3 Aug 2018

Fixing YouTube's oEmbed implementation with a custom finder class

Wagtail's Embeds feature does a great job, but sometimes the embedded content providers' endpoints don't. Here's how to fix that.

Nick Smith

Nick Smith

Developer, Torchbox

Wagtail allows you to embed external content with the wagtail.embeds module. It is implemented by default into the rich text editor, and it can be used separately by Page model fields and Stream Field blocks by using the {% embed %} tag. All of this is in the documentation.

The open oEmbed format enables content providers to specify formatted content for Wagtail to display.

  1. A provider makes an oEmbed API endpoint available.
  2. Wagtail makes a request, with the URL of some media content as a request parameter.
  3. The endpoint responds with (in our case) JSON containing nicely formatted HTML, among other details.
  4. Using the {% embed %} tag, this content is then displayed on the page.

One question that editors might have though is why is Wagtail getting my YouTube URLs wrong?. YouTube supports adding a rel=0 parameter to the end of video URLs, to instruct the player not to show related videos when playback ends.

StreamField EmbedBlock UI with URL

This is useful for CMS page authors, as they presumably don't want to distract readers from their page's message. However, in the formatted HTML that YouTube's oEmbed endpoint returns, the embedded player does not include the rel=0 parameter, and the related videos still show.

YouTube related videos

It's YouTube that is stripping this, not Wagtail, but to the CMS editor it looks very much like Wagtail is mangling the URL.

We can get around this problem by implementing a custom finder class.

from wagtail.embeds.finders.oembed import OEmbedFinder


class YouTubePreserveRelFinder(OEmbedFinder):
    """ OEmbed finder which preserves the rel=0 parameter on YouTube URLs

    This finder operates on the youtube provider only, and reproduces the
    source URL's rel=0 parameter if present (because YouTube's OEmbed API
    endpoint strips it from the formatted HTML it returns).
    """

Wagtail first sees whether there is an Embed object in the database matching the source URL; if not, it uses the relevant finder to create one. The finder returns a dictionary with a key html which in YouTube's case has a value looking like:

<iframe allow="autoplay; encrypted-media" allowfullscreen
frameborder="0" width="480" height="270"
src="https://www.youtube.com/embed/NRMpNA86e8Q?feature=oembed">
</iframe>

This is the default response from YouTube, without the rel=0 parameter. We will use beautiful soup to parse that HTML, extract and update the src attribute, and rewrite it. The formatted HTML is then stored as the .html attribute of a database Embed object, so this rewriting code will only be run once per URL.

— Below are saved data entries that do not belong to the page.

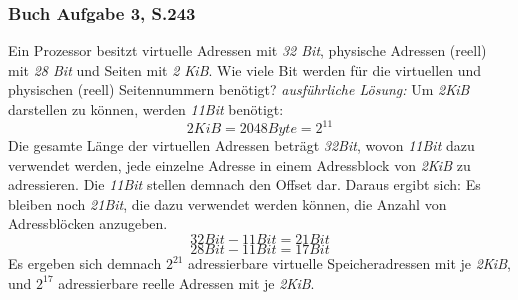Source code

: \documentclass[12pt,a4paper]{article}
\begin{document}
\subsubsection{Buch Aufgabe 3, S.243}
    Ein Prozessor besitzt virtuelle Adressen mit \textit{32 Bit}, physische Adressen (reell) mit \textit{28 Bit} und Seiten mit \textit{2 KiB}.\newline
    Wie viele Bit werden für die virtuellen und physischen (reell) Seitennummern benötigt?\newline \newline
    \noindent \textit{ausführliche Lösung:} \newline
    Um \textit{2KiB} darstellen zu können, werden \textit{11Bit} benötigt:
    \begin{equation*}
        2KiB = 2048Byte = 2^{11}
    \end{equation*}
    Die gesamte Länge der virtuellen Adressen beträgt \textit{32Bit}, wovon \textit{11Bit} dazu verwendet werden, jede einzelne Adresse in einem Adressblock von \textit{2KiB} zu adressieren. Die \textit{11Bit} stellen demnach den Offset dar. Daraus ergibt sich:\newline
    Es bleiben noch \textit{21Bit}, die dazu verwendet werden können, die Anzahl von Adressblöcken anzugeben.
    \begin{equation*}
        32Bit - 11Bit = 21Bit
    \end{equation*}
    \begin{equation*}
        28Bit - 11Bit = 17Bit
    \end{equation*}
    Es ergeben sich demnach $2^{21}$ adressierbare virtuelle Speicheradressen mit je \textit{2KiB},\newline
    und $2^{17}$ adressierbare reelle Adressen mit je \textit{2KiB}.
\end{document}
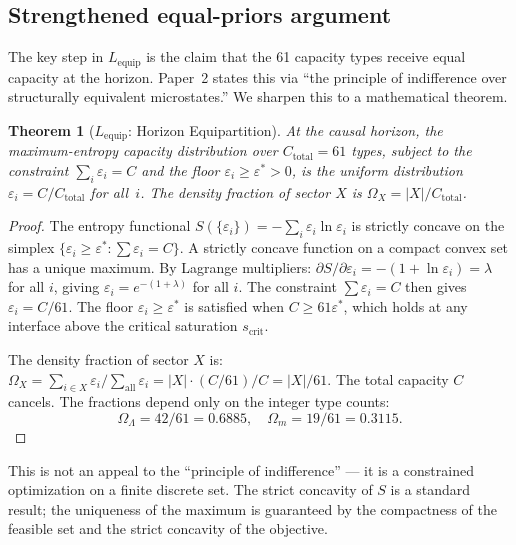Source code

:\documentclass[11pt,a4paper]{article}
\newtheorem{theorem}{Theorem}[section]
\theoremstyle{definition}
\newcommand{\eps}{\varepsilon}
\begin{document}

\subsection{Strengthened equal-priors argument}
\label{sec:equal_priors}

The key step in $L_{\mathrm{equip}}$ is the claim that the 61 capacity
types receive equal capacity at the horizon.  Paper~2 states this via
``the principle of indifference over structurally equivalent microstates.''
We sharpen this to a mathematical theorem.

\begin{theorem}[$L_{\mathrm{equip}}$: Horizon Equipartition]\label{thm:Lequip}
At the causal horizon, the maximum-entropy capacity distribution over
$C_{\mathrm{total}} = 61$ types, subject to the constraint
$\sum_i \eps_i = C$ and the floor $\eps_i \ge \eps^* > 0$, is the
uniform distribution $\eps_i = C / C_{\mathrm{total}}$ for all~$i$.
The density fraction of sector $X$ is
$\Omega_X = |X| / C_{\mathrm{total}}$.
\end{theorem}

\begin{proof}
The entropy functional $S(\{\eps_i\}) = -\sum_i \eps_i \ln \eps_i$
is strictly concave on the simplex
$\{\eps_i \ge \eps^* : \sum \eps_i = C\}$.  A strictly concave function
on a compact convex set has a unique maximum.  By Lagrange multipliers:
$\partial S / \partial \eps_i = -(1 + \ln \eps_i) = \lambda$ for all
$i$, giving $\eps_i = e^{-(1+\lambda)}$ for all $i$.  The constraint
$\sum \eps_i = C$ then gives $\eps_i = C / 61$.  The floor
$\eps_i \ge \eps^*$ is satisfied when $C \ge 61 \eps^*$, which holds
at any interface above the critical saturation $s_{\mathrm{crit}}$.

The density fraction of sector $X$ is:
$\Omega_X = \sum_{i \in X} \eps_i / \sum_{\mathrm{all}} \eps_i
= |X| \cdot (C/61) / C = |X|/61$.
The total capacity $C$ cancels.  The fractions depend only on the
integer type counts:
\[
  \Omega_\Lambda = 42/61 = 0.6885, \quad
  \Omega_m = 19/61 = 0.3115.
\]
\end{proof}

\noindent This is not an appeal to the ``principle of indifference''
--- it is a constrained optimization on a finite discrete set.  The
strict concavity of $S$ is a standard result; the uniqueness of the
maximum is guaranteed by the compactness of the feasible set and the
strict concavity of the objective.
\end{document}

rel = parse_qs(urlparse(url).query).get('rel')
if rel is not None:

    soup = BeautifulSoup(embed['html'], 'html.parser')
    iframe_url = soup.find('iframe').attrs['src']

    # use urlparse to get the query from the URL
    scheme, netloc, path, params, query, fragment = urlparse(iframe_url)

    # and parse it to a QueryDict with parse_qs
    querydict = parse_qs(query)

    if querydict.get('rel') != rel:
        querydict['rel'] = rel

        # reencode the dict to a query string
        query = urlencode(querydict, doseq=1)

        # finally rebuild the URL from components, and reinsert into the HTML
        iframe_url = urlunparse((scheme, netloc, path, params, query, fragment))
        soup.find('iframe').attrs['src'] = iframe_url
        embed['html'] = str(soup)

Some notes about this:

  • We first check that the source URL has the rel parameter, and then whether the returned, formatted HTML has that same parameter and whether it's equal to the source URL's. As a site developer, you could decide instead to omit these two checks and enforce the parameter in all cases.
  • We used the html.parser, because the default html5lib parser attempts to 'correct' HTML fragments by wrapping in <html> tags. We don't need that behaviour.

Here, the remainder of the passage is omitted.